So, I used 8/4 maple, one thickness for the rear jaw and two thicknesses laminated for the chop. I think the chop is overkill, but I ended up with 16.5" between the screws and didn't want to find out that I had flexing issues with a single 8/4 thick chop after I was done.

The chops are a bit over 7.5" tall. This is more than my jointer can handle, so I flattened one side with my jointer plane and then ran them through the planner.

When I was done I had 30# of maple. Then I reconsidered how I was going to mount it. I had planned on using lag screws to fasten it to the edge of the top. Since this joint would see all the weight of the vise continually, as well as the weight of anything I clamp, and any pounding I do, I was concerned the lags would loosen up over time. I thought about adding a spline to provide more support, but I couldn't come up with a good way to cut the groove in the bench top accurately. I also considered biscuits, but I don't trust them to add strength. I finally decided to add three 7/8" hardwood dowels. I drilled 1" into the bench top and into the rear jaw. Then I used 4 3" lag screws to secure it. It turned out well that I added the maple strips to the top, I was able to run all four lag screws into maple instead of the LVL. I don't know how well it holds screws, but now I don't have to find out.

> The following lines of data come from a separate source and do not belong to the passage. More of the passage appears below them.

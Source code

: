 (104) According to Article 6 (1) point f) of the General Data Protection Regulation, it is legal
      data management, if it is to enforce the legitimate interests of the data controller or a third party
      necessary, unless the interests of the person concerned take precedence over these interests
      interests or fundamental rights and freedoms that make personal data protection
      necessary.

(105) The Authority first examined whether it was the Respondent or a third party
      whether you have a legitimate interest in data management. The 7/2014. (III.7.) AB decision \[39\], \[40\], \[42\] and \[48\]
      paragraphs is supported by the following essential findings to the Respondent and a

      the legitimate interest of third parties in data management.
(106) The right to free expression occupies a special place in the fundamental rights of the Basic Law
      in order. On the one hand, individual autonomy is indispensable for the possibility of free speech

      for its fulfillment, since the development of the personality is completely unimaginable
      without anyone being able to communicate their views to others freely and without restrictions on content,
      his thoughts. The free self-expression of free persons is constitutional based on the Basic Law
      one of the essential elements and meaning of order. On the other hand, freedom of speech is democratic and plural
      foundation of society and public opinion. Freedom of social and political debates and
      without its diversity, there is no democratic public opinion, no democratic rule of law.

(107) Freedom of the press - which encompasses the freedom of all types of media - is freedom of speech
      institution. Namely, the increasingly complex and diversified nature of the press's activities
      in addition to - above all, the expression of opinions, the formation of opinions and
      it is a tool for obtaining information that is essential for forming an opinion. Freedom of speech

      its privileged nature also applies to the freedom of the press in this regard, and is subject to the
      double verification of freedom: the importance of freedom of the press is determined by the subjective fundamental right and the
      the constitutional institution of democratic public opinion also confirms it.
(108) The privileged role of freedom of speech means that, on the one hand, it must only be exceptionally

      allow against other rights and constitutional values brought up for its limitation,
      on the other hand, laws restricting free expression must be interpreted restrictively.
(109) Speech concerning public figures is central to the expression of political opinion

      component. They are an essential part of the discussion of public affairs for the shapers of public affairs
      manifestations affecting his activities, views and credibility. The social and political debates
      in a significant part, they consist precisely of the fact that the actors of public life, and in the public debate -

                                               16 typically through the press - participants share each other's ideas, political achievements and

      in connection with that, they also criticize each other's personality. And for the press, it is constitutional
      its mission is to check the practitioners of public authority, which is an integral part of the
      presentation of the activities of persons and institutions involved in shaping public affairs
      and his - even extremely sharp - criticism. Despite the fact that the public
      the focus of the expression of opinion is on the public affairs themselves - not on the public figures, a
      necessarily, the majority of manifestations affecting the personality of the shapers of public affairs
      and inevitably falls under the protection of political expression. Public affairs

A little while back I watched a video about twin screw installation posted by LJ Bill Schenher III, http://lumberjocks.com/AWSIII/blog/27696
He talks about mortising the nuts into the rear jaw. At first I wasn't sold, but the more I thought about it, the more it sounded like a good idea; Thanks Bill!

The taper on the nuts is only 1/16" per side over 1.75". I drilled through at the small diameter and then used a rasp to open up the taper. Even in hard maple, it only took about 45 minutes of filing and trying to get them to fit pretty well. The height of the nut fit perfectly into a 8/4 board; with the flange flush the front of the nuts doesn't quite stick out past the front of the rear jaw.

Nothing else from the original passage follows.